Suppose that $f: \mathbb{N} \to \mathbb{R}$. If $$\lim_{n \to \infty}[f(n+1)-f(n)] =L$$ prove that $\lim_{n \to \infty}\frac{f(n)}{n}$ exist and equals $L$.

My answer:

Define $g(n):= f(n+1)-f(n)$ then $g(n-1)=f(n)-f(n-1)$ and so $f(n) = g(n-1)+f(n-1)$. We can recursively apply this to get $f(n)=g(n-1)+g(n-2)+ \cdots +g(0) +f(0)$.

Then for $k \ge N_0$ we can make $|g(k) - L| < \epsilon_0$ which gives $L-\epsilon_0 <g(k)<L+ \epsilon_0$. Also note that $f(N_0) = f(0) + g(0) + \cdots + g(N_0 -1)$ is just some number say $d \in \mathbb{R}$.

Now $f(N_0 + n) = d + g(N_0) + g(N_0 +1) + \cdots + g(N_0+n-1)$ and so using the above bound for $g(k)$ with $k \ge N_0$ we can bound $f(N_0+n)$ as follows:$$d+n(L-\epsilon_0) < f(N_0+n)<d+n(L+\epsilon_0)$$ $$\frac{d}{n} +L-\epsilon_0 < \frac{f(N_0+n)}{n}<\frac{d}{n} +L+\epsilon_0$$ $$\frac{d}{n} -\epsilon_0 < \frac{f(N_0+n)}{n}-L<\frac{d}{n}+\epsilon_0$$

We can take $n$ large enough so that $|\frac{d}{n}| < \frac{\epsilon}{2}$. Also take $\epsilon_0 = \frac{\epsilon}{2}$ and we have shown that the limit of $\frac{f(N_0+n)}{n} = L$.

If we define $h(n) = \frac{f(N_0+n)}{n}$ then $h(x_n)$ will go to $L$ for every $x_n$ that goes to infinity as $n$ does.

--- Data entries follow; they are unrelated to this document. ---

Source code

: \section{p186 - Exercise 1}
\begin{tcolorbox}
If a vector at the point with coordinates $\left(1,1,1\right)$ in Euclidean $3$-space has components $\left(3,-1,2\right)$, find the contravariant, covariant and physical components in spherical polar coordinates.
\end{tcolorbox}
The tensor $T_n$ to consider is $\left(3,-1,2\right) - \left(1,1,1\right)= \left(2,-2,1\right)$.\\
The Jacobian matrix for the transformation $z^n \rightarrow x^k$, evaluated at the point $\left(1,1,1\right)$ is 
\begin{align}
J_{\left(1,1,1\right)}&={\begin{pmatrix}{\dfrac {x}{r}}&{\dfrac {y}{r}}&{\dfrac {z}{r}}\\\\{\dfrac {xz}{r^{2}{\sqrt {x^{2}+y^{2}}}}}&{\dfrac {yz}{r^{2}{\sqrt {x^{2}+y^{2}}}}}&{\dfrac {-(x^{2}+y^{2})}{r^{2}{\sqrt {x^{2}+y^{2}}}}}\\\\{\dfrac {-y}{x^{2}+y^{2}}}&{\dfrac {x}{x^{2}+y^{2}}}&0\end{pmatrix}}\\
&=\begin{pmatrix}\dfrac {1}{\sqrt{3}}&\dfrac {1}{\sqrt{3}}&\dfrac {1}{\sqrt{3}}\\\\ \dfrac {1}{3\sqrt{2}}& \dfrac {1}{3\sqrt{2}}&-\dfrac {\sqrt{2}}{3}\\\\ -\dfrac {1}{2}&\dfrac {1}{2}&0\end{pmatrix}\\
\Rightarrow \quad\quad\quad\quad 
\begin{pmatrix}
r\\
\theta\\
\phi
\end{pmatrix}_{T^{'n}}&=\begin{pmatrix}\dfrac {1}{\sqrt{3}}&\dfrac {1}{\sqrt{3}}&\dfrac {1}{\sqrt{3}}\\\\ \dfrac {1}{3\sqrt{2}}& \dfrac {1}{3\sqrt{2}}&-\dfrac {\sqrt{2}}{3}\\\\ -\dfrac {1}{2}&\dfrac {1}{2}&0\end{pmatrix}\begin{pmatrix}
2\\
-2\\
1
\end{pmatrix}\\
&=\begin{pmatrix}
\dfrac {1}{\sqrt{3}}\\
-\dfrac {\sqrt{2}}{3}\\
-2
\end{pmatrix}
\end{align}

So take $x_n = n-N_0$ and we have $\lim_{n \to \infty}h(n-N_0) =L= \lim_{n \to \infty}\frac{f(n)}{n-N_0}$ dividing top and bottom by $n$ we see that: $$\lim_{n \to \infty}\frac{\frac{f(n)}{n}}{1-\frac{N_0}{n}}=\lim_{n \to \infty} \frac{f(n)}{n} =L$$

I feel like I have missed something because this question is a lot more involved than all of the others I have done so far in the book. Is this correct? Is there a nicer way to do this? Or have I just wasted two days and rambled nonsense ;-)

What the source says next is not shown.